OWL-API still loads the file without any error but with no loaded content either:
Ontology(OntologyID(Anonymous-2)) [Axioms: 0 Logical Axioms: 0] First 20 axioms: {}
I have assigned this project to a develop for this sprint he should start working on it this week and I pointed him to this ticket for getting feedback. Official responses will come from Tyler.
Hi Carlos,
I've been looking into your issue and I put a "test" version on gcmdservices that I was wondering if you could try... http://gcmdservices.gsfc.nasa.gov/kms_test/concepts/concept_scheme/sciencekeywords.rdf http://gcmdservices.gsfc.nasa.gov/kms_test/concepts/concept_scheme/sciencekeywords.owl
I think the main issues you are having is stemming from the "terms of use" xml in the RDF, even though it was namespaced, it doesn't look the validators like it.... So we commented it out.
I tried the first link using the W3C RDF validator and was able to see triples back and no errors in validation.
The second link is a OWL representation generated from the service and does validate using that W3C owl validator you mentioned above, although I'm not too familiar with owl but I think you'll have better luck using this format.

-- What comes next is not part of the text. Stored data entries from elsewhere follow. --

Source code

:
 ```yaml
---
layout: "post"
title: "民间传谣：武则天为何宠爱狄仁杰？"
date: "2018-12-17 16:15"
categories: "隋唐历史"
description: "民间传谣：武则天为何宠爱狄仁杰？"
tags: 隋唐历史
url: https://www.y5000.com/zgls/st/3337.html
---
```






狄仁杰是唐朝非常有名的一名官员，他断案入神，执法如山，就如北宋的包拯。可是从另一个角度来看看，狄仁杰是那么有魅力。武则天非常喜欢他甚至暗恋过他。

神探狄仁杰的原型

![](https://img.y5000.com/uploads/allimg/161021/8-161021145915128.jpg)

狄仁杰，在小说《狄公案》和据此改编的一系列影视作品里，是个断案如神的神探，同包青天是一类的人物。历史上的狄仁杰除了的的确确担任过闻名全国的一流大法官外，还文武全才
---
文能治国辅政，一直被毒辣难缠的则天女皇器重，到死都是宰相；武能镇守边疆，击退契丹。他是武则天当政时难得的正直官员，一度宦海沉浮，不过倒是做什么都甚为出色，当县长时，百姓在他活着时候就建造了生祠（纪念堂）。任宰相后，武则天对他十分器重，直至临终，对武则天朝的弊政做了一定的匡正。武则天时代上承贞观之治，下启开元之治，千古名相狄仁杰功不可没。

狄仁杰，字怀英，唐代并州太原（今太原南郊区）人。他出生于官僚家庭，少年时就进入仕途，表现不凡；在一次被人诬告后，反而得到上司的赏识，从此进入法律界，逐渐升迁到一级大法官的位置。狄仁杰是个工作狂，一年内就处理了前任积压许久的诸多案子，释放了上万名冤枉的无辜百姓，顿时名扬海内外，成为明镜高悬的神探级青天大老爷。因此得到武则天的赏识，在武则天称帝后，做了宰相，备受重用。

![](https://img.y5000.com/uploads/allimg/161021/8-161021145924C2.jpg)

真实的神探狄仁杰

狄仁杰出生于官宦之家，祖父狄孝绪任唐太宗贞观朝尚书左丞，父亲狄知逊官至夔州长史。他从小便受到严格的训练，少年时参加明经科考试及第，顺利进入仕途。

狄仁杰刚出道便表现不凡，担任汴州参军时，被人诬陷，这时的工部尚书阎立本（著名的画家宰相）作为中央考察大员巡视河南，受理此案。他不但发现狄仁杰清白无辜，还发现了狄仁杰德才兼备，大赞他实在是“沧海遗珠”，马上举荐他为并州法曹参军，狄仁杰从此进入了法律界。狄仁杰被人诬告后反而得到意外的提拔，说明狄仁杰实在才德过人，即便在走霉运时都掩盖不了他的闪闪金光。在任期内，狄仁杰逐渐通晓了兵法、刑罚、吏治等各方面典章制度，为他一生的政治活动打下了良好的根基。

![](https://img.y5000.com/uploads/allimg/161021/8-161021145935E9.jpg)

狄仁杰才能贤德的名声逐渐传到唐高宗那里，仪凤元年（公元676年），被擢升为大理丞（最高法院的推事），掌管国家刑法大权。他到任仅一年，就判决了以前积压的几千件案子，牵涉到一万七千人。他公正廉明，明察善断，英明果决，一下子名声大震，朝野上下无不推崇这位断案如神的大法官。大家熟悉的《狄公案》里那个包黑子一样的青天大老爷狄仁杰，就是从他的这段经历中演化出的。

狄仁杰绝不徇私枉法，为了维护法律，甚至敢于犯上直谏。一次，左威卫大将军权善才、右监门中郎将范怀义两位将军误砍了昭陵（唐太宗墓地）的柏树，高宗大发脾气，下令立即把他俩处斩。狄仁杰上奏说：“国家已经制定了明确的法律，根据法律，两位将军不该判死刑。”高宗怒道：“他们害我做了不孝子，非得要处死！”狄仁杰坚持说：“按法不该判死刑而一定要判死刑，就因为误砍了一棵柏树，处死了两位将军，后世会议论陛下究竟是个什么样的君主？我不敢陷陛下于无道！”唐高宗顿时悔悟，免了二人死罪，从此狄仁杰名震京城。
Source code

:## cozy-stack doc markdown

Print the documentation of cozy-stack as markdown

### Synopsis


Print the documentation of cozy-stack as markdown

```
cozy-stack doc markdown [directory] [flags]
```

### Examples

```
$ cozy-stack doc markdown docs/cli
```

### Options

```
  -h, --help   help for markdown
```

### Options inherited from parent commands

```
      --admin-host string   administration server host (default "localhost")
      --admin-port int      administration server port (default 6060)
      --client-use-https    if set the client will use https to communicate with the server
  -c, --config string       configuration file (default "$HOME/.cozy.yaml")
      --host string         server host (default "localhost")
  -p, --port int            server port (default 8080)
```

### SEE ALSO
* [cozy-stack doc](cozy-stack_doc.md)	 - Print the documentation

Let me know how it goes.. If it works we'll graduate this test webapp to the production version.
Thanks, Chris
Hi Chris,
Thanks. I just tried them:
http://gcmdservices.gsfc.nasa.gov/kms_test/concepts/concept_scheme/sciencekeywords.rdf
No issues at all uploading this one to the COR.
Based on the contents, I just used http://gcmdservices.gsfc.nasa.gov/kms/concept
as the URI for the registration,
http://cor.esipfed.org/ont/?uri=http://gcmdservices.gsfc.nasa.gov/kms/concept
but whatever desired URI can be used for the real submission.
http://gcmdservices.gsfc.nasa.gov/kms_test/concepts/concept_scheme/sciencekeywords.owl
This one also uploads with no errors:
(where I used the URI of the detected ontology, but without the trailing ?format=owl
)
Since in sciencekeywords.owl
all (3,031) concepts are referenced via owl:import
s, each target ontology would also have to be registered if all science keyword semantic information is to be captured in COR. Besides potentially generating a significant overhead on the system, this seems unnecessary.
So, I suggest using the sciencekeywords.rdf
file (or a similar one if you are still doing adjustments) for the registration as it already contains all concepts directly. Only one science keyword ontology entry in the COR (not 3K !).
Besides of course any further questions, please let me know when you think the file is "officially" in production. I can perform the actual registration, but you are welcome to go ahead with it. Before the submission I can create a "GCMD" organization and add you (and anyone else that you can indicate) to that organization. Then any member of the organization can perform the registration and specify "GCMD" as the owner of the registered ontology. In this way we could use your help testing the system!
Thanks again, -c
(Issue reported by T. Stevens on 8/10/2016 -- capturing the email thread here --with some minor editing-- for easier reference.)